Marion met Eleanor Roosevelt in June 1922 when Marion accompanied Nancy, then the executive secretary of the Women's Division of the State Democratic Committee, to Hyde Park for a weekend visit. The three women, sharing political ideas and tremendous energy, became steadfast friends, working together for the Women's Trade Union League, the League of Women Voters, and the Democratic National Committee. As Eleanor Roosevelt recalled in her autobiography, "Miss Cook and Miss Dickerman and I . . . had been from the first drawn together through the work which we were doing together. This is, I think, one of the most satisfactory ways of making and keeping friends." By 1927, in addition to their political work, the three women would share the Val-Kill property, Val-Kill Industries, and the Todhunter School. Their friendship would last more than fifteen years.
Marion and Nancy prided themselves as diplomatic workers in the sometimes difficult relationship of Eleanor and Franklin. Eventually Marion’s allegiance appeared to Eleanor to favor FDR. By 1932, Eleanor had other new friends like Lorena Hickok who disliked Marion, and Marion, elated by FDR's victory, could not appreciate Eleanor’s great anxiety over moving into the White House.

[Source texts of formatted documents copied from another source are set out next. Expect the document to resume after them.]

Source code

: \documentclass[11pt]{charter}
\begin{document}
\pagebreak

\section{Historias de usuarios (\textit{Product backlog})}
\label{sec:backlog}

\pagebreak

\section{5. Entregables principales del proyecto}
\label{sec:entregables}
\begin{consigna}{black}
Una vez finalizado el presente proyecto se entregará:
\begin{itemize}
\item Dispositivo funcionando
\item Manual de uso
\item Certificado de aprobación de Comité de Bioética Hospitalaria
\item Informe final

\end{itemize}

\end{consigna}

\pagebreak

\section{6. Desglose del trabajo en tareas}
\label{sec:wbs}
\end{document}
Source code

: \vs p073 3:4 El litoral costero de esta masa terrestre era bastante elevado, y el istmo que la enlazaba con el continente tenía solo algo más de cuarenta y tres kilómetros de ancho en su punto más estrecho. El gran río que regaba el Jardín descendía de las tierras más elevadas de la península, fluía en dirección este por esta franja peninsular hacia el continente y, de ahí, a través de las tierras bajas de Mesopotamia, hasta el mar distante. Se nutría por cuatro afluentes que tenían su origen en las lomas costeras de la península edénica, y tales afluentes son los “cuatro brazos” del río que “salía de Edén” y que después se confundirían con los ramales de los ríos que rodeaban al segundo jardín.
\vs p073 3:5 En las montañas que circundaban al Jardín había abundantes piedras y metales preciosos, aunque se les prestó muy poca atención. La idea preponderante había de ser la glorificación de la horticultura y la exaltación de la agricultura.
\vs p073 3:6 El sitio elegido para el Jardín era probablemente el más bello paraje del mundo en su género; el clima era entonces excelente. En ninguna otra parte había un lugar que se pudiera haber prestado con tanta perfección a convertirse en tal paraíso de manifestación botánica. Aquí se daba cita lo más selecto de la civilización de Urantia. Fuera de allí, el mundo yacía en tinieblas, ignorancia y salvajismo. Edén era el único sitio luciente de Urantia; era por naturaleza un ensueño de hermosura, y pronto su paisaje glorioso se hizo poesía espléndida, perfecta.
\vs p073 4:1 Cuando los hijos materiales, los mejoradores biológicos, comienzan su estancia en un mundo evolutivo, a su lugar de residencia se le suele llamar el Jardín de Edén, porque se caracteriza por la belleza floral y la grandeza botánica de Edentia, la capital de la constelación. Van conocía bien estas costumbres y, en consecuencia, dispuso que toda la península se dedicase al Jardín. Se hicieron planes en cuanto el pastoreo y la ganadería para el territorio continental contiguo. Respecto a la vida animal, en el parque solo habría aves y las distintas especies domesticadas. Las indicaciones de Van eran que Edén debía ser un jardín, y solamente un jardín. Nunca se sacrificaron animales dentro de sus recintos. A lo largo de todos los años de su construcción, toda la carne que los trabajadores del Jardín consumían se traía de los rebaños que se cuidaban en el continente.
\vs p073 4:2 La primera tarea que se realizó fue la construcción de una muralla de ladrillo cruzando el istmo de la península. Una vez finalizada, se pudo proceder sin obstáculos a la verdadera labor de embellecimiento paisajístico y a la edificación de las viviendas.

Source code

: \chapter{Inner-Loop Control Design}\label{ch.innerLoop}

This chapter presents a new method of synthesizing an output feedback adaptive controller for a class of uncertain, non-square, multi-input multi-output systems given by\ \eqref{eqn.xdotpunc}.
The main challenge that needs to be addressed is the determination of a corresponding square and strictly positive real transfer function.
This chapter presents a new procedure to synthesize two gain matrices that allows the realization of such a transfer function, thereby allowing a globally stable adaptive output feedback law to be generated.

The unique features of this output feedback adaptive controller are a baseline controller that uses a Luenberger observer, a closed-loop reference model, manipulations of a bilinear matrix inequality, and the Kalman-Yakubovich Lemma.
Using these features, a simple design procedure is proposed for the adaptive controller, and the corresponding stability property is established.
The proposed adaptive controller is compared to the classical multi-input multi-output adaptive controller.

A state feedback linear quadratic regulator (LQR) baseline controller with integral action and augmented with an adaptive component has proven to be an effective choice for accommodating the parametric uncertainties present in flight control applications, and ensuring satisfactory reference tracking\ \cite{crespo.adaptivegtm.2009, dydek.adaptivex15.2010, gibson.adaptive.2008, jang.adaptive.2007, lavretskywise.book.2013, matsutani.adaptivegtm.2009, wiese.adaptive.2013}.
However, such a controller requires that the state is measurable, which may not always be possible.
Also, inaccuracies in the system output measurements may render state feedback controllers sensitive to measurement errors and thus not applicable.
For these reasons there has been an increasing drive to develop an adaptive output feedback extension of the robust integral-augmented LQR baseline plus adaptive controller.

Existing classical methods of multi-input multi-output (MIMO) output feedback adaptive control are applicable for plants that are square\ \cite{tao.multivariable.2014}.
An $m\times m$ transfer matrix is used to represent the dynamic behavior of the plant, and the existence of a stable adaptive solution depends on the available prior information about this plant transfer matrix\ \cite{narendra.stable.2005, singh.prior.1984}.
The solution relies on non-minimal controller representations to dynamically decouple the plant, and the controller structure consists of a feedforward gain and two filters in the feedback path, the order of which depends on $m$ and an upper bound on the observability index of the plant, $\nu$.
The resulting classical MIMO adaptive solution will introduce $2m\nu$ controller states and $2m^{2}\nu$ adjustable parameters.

By late 1933, as Eleanor’s responsibilities introduced her to a wider world and her interests and friendships expanded, she had less time to spend with Marion and Nancy. By 1936, when Val-Kill Industries dissolved, Eleanor relinquished her share of the cottage at Val-Kill in exchange for full and clear ownership of the former Val-Kill Industries factory building which she remodeled as a private residence where she could entertain without imposing on or involving Marion and Nancy. When Marion sought Eleanor’s active help in securing a loan from Bernard Baruch to expand the Todhunter School, Eleanor, who worried about the wisdom of expanding the school when the economy was not strong, refused to invest in the expansion and was relieved when the deal fell through.
In the summer of 1938, FDR named Marion to the President's Commission to Study Industrial Relations in Great Britain and Sweden. While she was abroad, Eleanor and Nancy had a serious disagreement. By October 1938, their friendship was in decline. Historian Blanche Cook argues that Eleanor resented the inference that Marion and Nancy had helped create her. Although Marion remained close to FDR, her future involvement with Eleanor gradually faded to only Christmas and birthday gifts. The legal disentanglement of their financial relationship in the Val-Kill property, Val-Kill Industries and the Todhunter School would take most of 1939. The emotional toll was just as great.
Maroin continued to be active in Democratic politics and, as an alternate delegate to the 1940 Democratic convention, helped secure an isolationist plank in the foreign policy platform sought by FDR. After FDR's death in 1945, Marion and Nancy moved to New Canaan, Connecticut, where Marion directed educational programing for the Marine Historical Association, which later became Mystic Seaport, the Museum of America and the Sea. She died May 16, 1983 in Kennett Square, Pennsylvania.